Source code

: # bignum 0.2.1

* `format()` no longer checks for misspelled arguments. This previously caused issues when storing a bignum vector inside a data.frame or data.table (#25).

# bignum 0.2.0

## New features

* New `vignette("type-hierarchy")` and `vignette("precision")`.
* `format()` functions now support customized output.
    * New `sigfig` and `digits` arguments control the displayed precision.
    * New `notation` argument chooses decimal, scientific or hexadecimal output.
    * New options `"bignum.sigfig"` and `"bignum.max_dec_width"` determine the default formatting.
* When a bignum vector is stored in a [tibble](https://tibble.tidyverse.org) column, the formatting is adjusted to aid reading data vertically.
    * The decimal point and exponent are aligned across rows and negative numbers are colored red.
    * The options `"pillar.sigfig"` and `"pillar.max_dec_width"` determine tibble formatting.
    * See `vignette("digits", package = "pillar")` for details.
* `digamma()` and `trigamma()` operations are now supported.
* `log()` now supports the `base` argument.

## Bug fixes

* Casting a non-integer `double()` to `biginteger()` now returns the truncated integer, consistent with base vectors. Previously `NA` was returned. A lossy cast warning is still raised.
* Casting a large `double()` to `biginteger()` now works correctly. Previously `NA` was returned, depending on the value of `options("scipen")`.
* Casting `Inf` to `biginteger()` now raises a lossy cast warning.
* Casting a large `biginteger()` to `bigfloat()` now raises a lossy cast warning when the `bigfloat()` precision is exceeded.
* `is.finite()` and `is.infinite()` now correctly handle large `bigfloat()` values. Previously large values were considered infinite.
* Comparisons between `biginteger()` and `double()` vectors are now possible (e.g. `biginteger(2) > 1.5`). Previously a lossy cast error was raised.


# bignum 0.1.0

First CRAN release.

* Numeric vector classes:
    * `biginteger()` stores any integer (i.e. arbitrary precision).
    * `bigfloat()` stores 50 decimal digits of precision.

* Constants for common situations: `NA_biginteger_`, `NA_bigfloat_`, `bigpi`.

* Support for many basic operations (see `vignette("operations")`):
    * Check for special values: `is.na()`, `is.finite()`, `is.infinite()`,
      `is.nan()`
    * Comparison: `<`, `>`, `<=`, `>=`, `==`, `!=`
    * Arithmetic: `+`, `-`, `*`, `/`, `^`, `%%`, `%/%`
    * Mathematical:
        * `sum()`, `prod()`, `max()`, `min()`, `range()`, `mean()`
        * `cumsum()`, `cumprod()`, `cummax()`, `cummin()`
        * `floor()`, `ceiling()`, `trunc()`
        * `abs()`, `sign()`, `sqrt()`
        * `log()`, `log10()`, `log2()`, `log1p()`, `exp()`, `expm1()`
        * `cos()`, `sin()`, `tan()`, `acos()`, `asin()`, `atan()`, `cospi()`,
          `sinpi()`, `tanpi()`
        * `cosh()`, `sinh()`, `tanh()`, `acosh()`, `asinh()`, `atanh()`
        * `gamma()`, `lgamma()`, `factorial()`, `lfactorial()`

*****

When the string "determine" appears in a line of the records above, that line is to be copied.

    * New options `"bignum.sigfig"` and `"bignum.max_dec_width"` determine the default formatting.
    * The options `"pillar.sigfig"` and `"pillar.max_dec_width"` determine tibble formatting.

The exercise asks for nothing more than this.